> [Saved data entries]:
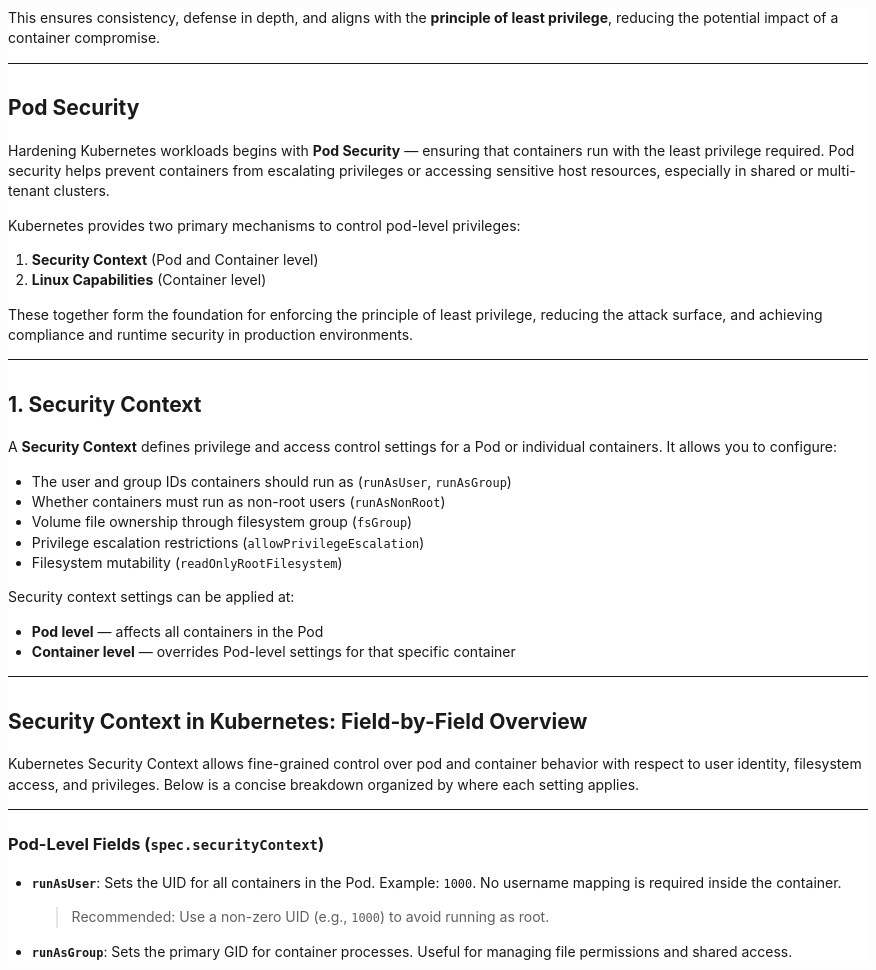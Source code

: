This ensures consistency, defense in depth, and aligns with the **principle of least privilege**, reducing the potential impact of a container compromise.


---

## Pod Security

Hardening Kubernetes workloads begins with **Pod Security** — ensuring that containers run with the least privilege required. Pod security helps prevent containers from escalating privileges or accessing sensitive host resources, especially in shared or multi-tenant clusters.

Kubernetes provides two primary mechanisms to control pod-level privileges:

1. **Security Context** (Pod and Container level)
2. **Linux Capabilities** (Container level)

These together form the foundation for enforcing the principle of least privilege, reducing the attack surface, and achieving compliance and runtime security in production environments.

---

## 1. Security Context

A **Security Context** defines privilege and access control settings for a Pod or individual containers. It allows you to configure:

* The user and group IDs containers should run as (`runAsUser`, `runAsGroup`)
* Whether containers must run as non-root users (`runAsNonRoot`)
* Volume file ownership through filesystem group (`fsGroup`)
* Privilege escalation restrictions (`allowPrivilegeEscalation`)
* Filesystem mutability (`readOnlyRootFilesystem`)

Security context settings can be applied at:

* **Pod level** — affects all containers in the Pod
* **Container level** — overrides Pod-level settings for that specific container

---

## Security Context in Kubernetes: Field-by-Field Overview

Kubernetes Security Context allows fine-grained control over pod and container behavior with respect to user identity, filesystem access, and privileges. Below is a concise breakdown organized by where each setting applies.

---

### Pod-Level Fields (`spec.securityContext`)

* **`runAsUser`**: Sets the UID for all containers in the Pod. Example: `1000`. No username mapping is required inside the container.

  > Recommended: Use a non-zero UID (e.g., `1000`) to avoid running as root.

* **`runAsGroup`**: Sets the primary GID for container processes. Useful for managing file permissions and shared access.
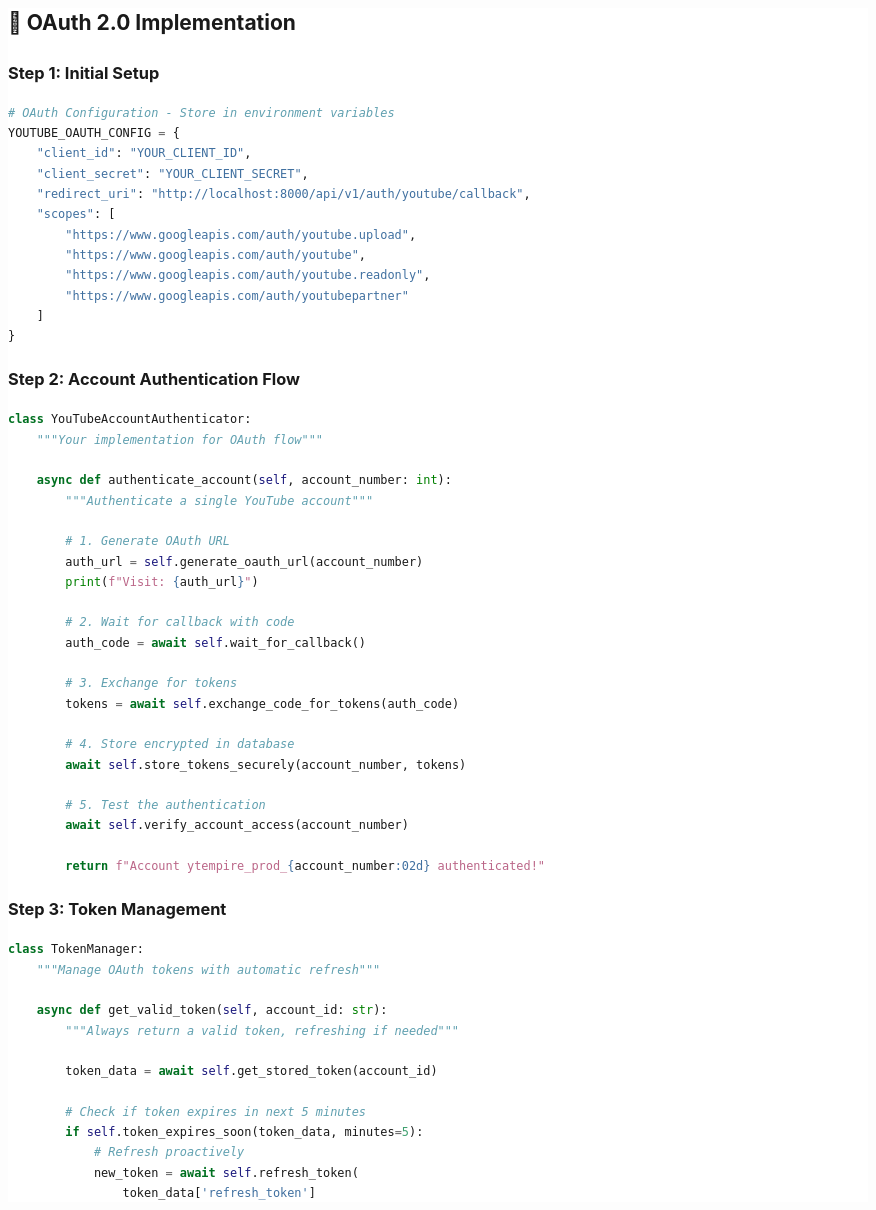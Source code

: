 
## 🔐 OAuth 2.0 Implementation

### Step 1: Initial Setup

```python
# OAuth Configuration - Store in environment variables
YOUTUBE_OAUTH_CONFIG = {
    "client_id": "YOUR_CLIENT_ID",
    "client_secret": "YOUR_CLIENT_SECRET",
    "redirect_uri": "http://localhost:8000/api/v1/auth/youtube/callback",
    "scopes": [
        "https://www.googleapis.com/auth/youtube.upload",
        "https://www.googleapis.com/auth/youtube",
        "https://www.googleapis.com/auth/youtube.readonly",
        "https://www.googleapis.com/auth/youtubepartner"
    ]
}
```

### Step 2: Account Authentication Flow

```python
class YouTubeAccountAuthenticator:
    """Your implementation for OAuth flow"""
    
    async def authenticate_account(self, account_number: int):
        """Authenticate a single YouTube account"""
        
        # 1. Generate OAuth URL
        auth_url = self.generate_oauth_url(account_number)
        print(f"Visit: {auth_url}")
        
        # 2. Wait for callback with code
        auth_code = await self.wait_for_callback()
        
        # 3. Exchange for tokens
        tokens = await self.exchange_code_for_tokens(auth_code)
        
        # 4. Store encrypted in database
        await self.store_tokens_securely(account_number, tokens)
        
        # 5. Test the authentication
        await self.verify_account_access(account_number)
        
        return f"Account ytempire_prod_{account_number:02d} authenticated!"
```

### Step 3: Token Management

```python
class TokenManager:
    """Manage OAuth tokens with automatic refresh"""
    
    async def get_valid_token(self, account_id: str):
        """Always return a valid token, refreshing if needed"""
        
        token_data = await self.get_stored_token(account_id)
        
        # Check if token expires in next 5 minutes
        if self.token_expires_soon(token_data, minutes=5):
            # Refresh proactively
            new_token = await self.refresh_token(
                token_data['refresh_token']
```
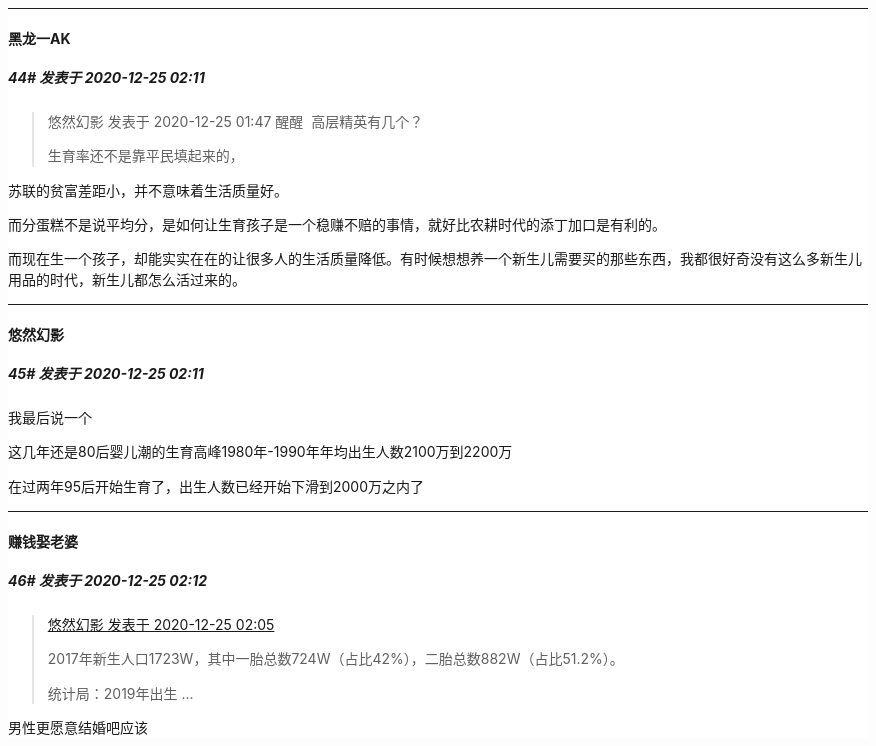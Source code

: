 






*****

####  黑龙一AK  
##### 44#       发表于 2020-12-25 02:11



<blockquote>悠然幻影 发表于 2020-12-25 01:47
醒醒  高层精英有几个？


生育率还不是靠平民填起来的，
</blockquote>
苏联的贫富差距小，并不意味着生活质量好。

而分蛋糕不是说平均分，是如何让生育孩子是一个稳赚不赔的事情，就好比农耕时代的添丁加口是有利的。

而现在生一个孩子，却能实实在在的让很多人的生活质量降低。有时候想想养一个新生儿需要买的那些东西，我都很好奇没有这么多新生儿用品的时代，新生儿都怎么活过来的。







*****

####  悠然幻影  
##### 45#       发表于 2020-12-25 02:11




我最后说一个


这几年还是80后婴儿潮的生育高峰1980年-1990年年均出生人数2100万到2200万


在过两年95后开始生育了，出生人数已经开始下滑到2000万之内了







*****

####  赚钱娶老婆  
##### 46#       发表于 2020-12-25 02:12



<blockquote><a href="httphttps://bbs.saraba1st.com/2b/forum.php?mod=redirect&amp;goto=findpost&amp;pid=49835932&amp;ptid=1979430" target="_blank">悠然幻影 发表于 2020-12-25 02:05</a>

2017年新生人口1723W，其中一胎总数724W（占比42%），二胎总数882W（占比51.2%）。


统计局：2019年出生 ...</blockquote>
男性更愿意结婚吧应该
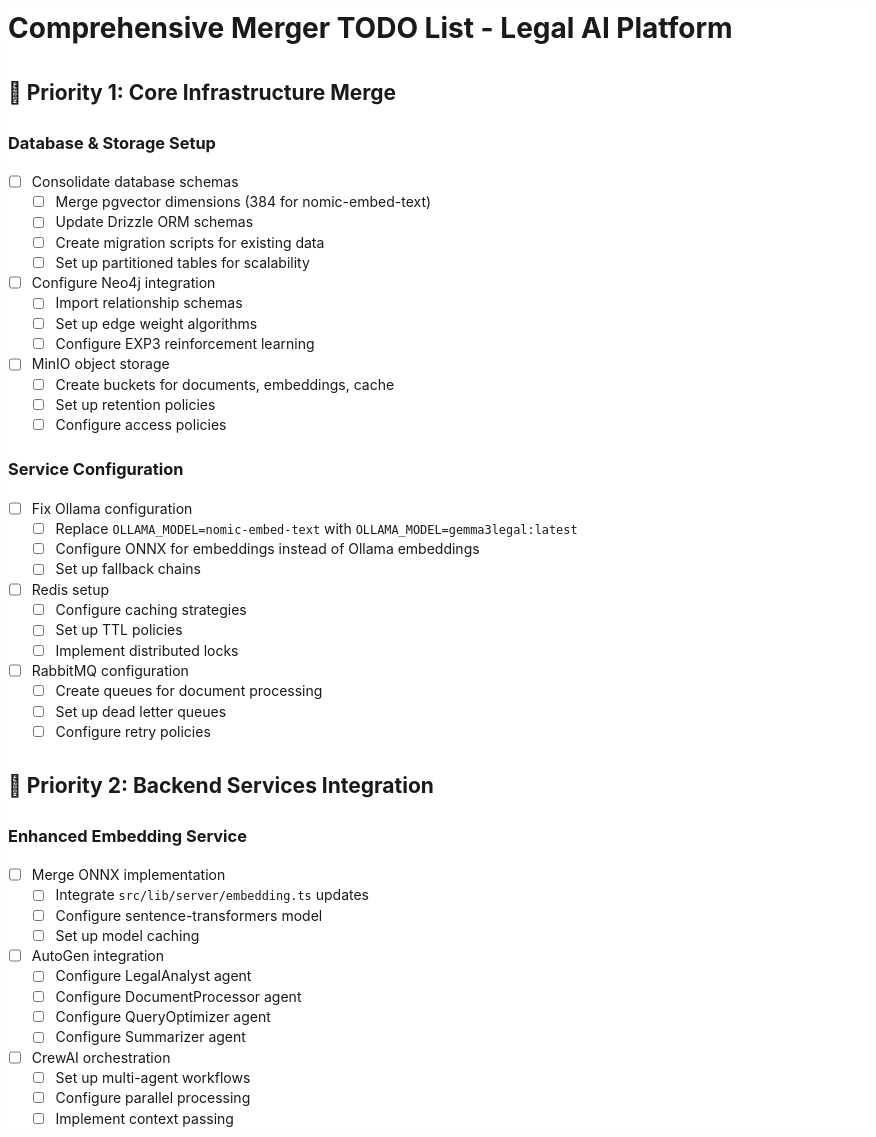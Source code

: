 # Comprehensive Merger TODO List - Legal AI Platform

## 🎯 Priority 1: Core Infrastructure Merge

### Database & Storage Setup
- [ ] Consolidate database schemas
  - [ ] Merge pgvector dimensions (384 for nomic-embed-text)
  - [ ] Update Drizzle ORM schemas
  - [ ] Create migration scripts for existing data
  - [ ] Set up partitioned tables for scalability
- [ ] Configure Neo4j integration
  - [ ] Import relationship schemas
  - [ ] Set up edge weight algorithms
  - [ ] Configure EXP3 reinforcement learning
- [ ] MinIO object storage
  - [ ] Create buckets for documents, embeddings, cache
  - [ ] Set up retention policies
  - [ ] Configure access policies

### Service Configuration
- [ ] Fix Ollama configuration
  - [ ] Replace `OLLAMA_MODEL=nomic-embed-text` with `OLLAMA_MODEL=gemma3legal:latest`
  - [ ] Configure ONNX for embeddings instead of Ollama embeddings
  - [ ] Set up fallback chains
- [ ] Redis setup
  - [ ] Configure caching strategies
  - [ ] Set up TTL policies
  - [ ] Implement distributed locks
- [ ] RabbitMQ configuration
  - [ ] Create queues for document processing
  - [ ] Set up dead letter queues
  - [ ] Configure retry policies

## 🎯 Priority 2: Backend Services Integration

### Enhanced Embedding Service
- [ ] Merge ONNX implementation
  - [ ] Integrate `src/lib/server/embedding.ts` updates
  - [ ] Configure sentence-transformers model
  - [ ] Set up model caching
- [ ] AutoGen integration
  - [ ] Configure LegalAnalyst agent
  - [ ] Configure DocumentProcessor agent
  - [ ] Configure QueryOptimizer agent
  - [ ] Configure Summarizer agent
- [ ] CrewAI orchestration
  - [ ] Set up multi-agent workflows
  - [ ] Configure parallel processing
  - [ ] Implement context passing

> [The problem]: Search the records for lines holding the word "that", then copy each line you find.

> [Response box]:
Hardening Kubernetes workloads begins with **Pod Security** — ensuring that containers run with the least privilege required. Pod security helps prevent containers from escalating privileges or accessing sensitive host resources, especially in shared or multi-tenant clusters.
* **Container level** — overrides Pod-level settings for that specific container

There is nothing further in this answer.